I am in the UK and would love to hear of anybody’s experience with CIDP whilst pregnant as I’m really struggling at the moment. I was diagnosed at 5 months pregnant, however I had had a slow progression of symptoms for around 6 months. Coinciding with the onset of pregnancy my symptoms deteriorated rapidly. Since diagnosis in March, I have had 2 rounds of ivig, a high dose of oral steroids and a high dose of IV methylprednisolone. There has been no improvement, if anything I am getting worse. I’m at the point where I can only manage to get to the bathroom on my walker with assistance. Would love some info/experiences about if pregnancy has exacerbated symptoms and if any treatment worked whilst pregnant. I’m finding life so difficult at the moment. Thanks
I hope you find lots of advice and I wish you all of the very best, both with the pregnancy as well as the progress of the CIDP, with hopefully a good outcome
I am not a patient but my brother was recently diagnosed (He has had three IViG treatments at 6-weekly intervals ) Unfortunately he must have had this slowly progressing condition fir more than 10 years and is now 67 years old.

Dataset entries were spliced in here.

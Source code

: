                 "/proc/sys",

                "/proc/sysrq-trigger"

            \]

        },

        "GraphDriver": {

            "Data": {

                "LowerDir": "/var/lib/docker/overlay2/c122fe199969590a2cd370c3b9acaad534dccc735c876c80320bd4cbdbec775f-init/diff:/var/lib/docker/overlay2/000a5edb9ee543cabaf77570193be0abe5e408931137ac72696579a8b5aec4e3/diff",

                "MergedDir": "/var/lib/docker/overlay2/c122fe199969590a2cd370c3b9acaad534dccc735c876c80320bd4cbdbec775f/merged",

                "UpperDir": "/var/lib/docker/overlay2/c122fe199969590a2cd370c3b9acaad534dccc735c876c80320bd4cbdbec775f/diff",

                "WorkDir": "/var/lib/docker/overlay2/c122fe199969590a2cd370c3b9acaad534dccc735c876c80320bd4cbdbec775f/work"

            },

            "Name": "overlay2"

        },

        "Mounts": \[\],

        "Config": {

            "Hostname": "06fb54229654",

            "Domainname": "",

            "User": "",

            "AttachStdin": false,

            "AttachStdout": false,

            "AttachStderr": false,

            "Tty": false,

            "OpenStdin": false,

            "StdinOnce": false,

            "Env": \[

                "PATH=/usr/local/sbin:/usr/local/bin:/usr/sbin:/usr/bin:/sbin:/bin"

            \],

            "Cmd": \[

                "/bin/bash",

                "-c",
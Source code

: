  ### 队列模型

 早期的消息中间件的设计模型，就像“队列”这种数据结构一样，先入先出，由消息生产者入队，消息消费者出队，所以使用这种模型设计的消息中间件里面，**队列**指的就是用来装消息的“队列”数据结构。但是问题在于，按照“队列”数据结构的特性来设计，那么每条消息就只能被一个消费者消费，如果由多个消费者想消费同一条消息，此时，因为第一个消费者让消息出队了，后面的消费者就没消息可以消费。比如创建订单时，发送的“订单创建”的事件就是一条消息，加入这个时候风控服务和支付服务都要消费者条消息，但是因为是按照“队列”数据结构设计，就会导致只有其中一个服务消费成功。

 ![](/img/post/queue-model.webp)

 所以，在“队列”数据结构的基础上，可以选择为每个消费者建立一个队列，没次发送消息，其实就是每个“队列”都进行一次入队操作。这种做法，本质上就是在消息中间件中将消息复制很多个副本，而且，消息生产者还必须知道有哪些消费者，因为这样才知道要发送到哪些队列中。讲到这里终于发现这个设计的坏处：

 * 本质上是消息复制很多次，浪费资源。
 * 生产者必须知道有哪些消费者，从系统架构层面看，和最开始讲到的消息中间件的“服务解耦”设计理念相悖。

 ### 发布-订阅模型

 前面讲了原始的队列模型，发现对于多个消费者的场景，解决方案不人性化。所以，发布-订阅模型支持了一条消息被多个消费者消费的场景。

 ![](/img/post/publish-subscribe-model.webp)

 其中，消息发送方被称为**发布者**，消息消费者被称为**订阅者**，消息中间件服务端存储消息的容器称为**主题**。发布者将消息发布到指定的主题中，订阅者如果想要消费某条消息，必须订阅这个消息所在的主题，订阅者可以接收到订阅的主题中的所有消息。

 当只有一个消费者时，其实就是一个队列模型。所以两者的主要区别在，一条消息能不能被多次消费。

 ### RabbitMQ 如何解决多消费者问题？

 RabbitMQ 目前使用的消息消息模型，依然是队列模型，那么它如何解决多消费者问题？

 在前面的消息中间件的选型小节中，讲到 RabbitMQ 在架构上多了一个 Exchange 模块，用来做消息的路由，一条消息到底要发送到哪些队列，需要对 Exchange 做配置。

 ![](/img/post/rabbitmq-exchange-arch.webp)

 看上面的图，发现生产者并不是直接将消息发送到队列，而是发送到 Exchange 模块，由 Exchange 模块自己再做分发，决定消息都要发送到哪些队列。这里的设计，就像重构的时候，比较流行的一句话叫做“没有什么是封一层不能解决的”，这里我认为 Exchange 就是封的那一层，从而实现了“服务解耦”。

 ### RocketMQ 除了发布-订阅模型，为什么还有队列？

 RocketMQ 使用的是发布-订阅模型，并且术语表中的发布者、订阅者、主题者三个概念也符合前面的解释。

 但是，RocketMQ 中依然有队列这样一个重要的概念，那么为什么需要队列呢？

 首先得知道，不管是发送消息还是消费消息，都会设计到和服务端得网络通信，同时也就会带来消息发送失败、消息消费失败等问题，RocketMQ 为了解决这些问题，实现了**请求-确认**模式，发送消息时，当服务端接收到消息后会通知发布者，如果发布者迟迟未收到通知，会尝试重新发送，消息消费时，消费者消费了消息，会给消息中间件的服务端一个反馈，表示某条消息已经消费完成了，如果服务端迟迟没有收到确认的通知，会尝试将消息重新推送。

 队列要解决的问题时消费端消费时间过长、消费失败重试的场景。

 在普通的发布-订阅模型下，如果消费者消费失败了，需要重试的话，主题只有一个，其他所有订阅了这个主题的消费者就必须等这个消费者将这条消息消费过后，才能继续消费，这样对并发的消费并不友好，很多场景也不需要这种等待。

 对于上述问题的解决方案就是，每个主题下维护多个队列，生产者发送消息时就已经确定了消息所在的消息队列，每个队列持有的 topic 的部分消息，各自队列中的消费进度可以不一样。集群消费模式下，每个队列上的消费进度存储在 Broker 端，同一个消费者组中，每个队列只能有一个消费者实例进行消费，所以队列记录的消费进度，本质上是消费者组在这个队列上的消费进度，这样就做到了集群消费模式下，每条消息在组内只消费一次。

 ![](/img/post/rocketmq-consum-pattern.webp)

There was slight improvement after the 1st treatment, slight relapse after the 2nd treatment and some improvement after the 3rd. He seems to have improved in being able to move his hands and feet (not very well), but only if he concentrates, and only if he can SEE the limb that he is trying to move. I deduct that the lack of feeling in his hands and feet (Possibly in his arms and legs as well) is responsible.
There are lots of information on this site, as well as many reports of progress and improvement. I hope and pray you will have success. Have courage and keep your fighting spirit up
Sorry, I do not know with regard to being pregnant, I am English based, in the Northwest. I was diagnosed in 2009 with CIDP and apart from steroid treatment which I had a bad reaction to, since then I have had no support or assistance, I was basically told by my specialist, nothing can be done, but to research it on the internet and look for support groups etc as this condition is rare and little is known about it. I came across this site, which to a degree has been quite helpful and informative. However, I believe this is mainly an American and outside the UK run site, and the big difference is the Private health care they have and our NHS, especially with regard to what is available and the time we have to wait for treatment/s etc. Anyway, keep your chin up, pester your specialist and maybe speak and voice your concerns to your midwife, she/he might be able to help or advise. All the best, take care and I hope it turns out right for you. Yours respectfully Mark A
I’m sorry you going thru this during pregnancy. I have not been pregnant but I can tell you my CIDP was difficult physically at first. November will be 2 years on IVIG 2 treatments a month. I do a Monday/Friday as it is to hard on my body without a break. I also get IV solumedrol every 3 days. Good luck and try to rest as much as possible. I know it’s upsetting. So I tried to find things I could do in bed
I was diagnosed shortly before becoming pregnant. My first pregnancy my CIDP hadn't fully "hit" and I did not have a full attack until after the birth of my baby. Then I had to be put on a loading dose (120 grams every 3 weeks) of IVIG to keep the symptoms away. Since then I had another baby and while my pregnancy allowed me to lessen my dose (105 grams every 3 weeks), since I had my baby this time I'm at 120 grams IVIG AND 10 mg of prednisone. I personally had the hardest time after the birth of my baby and trying to sort out what medication I needed to keep my symptoms at bay. I'm also on 150 mg of Imuran, but that takes 8-10 months to kick in so I'm still praying that works. Not as much you can do while pregnant, but hopefully your doctor has given you some additional options (ie rituxin) that may be available after you have your baby? I've heard that works well for some people when nothing else works.